The terror continues now that I’m poised to start my first job and can no longer loudly assert that I am just a student, minimising the expectations of my colleagues and patients. I have not quite come to terms with calling myself a doctor because it sounds somewhat fraudulent.
But I also occasionally admit to myself that I am pretty thrilled about being a junior doctor at 51. I am blown away at the momentary connections I get to share with people in the most extraordinary moments of life. I am in the front row at the birth of their children, I am there when they learn of a newly discovered brain tumour. What do you say to someone faced with their own death? I can’t speak for the patients but even in my fledgling state I feel I have been able to make some small positive contributions.
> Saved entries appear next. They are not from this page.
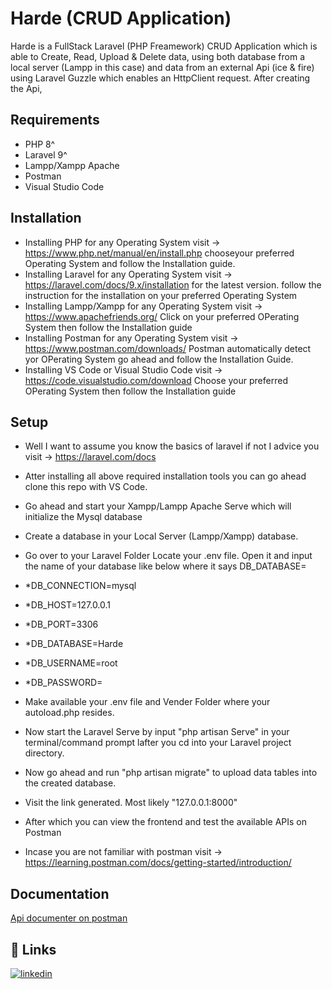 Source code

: 
# Harde (CRUD Application)

Harde is a FullStack Laravel (PHP Freamework) CRUD Application which is able to Create, Read, Upload & Delete data, using both database from a local server (Lampp in this case) and data from an external Api (ice & fire) using Laravel Guzzle which enables an HttpClient request.
After creating the Api, 
## Requirements
* PHP 8^
* Laravel 9^
* Lampp/Xampp Apache
* Postman
* Visual Studio Code



## Installation
* Installing PHP for any Operating System visit -> https://www.php.net/manual/en/install.php chooseyour preferred Operating System and follow the Installation guide.
* Installing Laravel for any Operating System visit -> https://laravel.com/docs/9.x/installation for the latest version. follow the instruction for the installation on your preferred Operating System
* Installing Lampp/Xampp for any Operating System visit -> https://www.apachefriends.org/ Click on your preferred OPerating System then follow the Installation guide
* Installing Postman for any Operating System visit -> https://www.postman.com/downloads/ Postman automatically detect yor OPerating System go ahead and follow the Installation Guide.
* Installing VS Code or Visual Studio Code visit -> https://code.visualstudio.com/download Choose your preferred OPerating System then follow the Installation guide

## Setup
* Well I want to assume you know the basics of laravel if not I advice you visit -> https://laravel.com/docs
* Atter installing all above required installation tools you can go ahead clone this repo with VS Code.
* Go ahead and start your Xampp/Lampp Apache Serve which will initialize the Mysql database
* Create a database in your Local Server (Lampp/Xampp) database.
* Go over to your Laravel Folder Locate your .env file. Open it and input the name of your database like below where it says DB_DATABASE=

* *DB_CONNECTION=mysql
* *DB_HOST=127.0.0.1
* *DB_PORT=3306
* *DB_DATABASE=Harde
* *DB_USERNAME=root
* *DB_PASSWORD=
* Make available your .env file and Vender Folder where your autoload.php resides. 
* Now start the Laravel Serve by input "php artisan Serve" in your terminal/command prompt lafter you cd into your Laravel project directory.
* Now go ahead and run "php artisan migrate" to upload data tables into the created database.
* Visit the link generated. Most likely "127.0.0.1:8000"
* After which you can view the frontend and test the available APIs on Postman
* Incase you are not familiar with postman visit -> https://learning.postman.com/docs/getting-started/introduction/

## Documentation

[Api documenter on postman](https://documenter.getpostman.com/view/18238633/VUjTkicm)


## 🔗 Links
[![linkedin](https://img.shields.io/badge/linkedin-0A66C2?style=for-the-badge&logo=linkedin&logoColor=white)](https://www.linkedin.com/bolarin-prince)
And occasionally the fog of ignorance and insecurity parts for just a moment to provide a glimpse of what it might be like to be an experienced doctor. As a student I was struck one day when a seasoned paediatrician glanced at a three-second video of subtle movement of a baby in its mother’s arms and immediately diagnosed a seizure disorder with a high risk of significant lifelong consequences. I was in awe of his skill.
The experience was still just hanging on to my straining grey matter a year later in the emergency department, when I was the first to assess a baby brought in by her mother concerned about some unusual movements. She also had a short video of a momentary jerky movement. The chances of seeing this condition once were low so seeing it a second time and being able to suggest the diagnosis to my supervising doctor was maybe a fluke. But knowing I may have played a small role in getting this child treatment that could prevent a life of disability is a nice thought to hold on to.
Looking back on the four years since I resigned from my previous career as a small-town journalist, I feel a mixture of excitement, pride and exhaustion. It’s been the most stressful and anxiety-ridden episode of my adult life but also such a satisfying achievement that I feel has set me up for what is hopefully a very rewarding 20-odd years of my next career.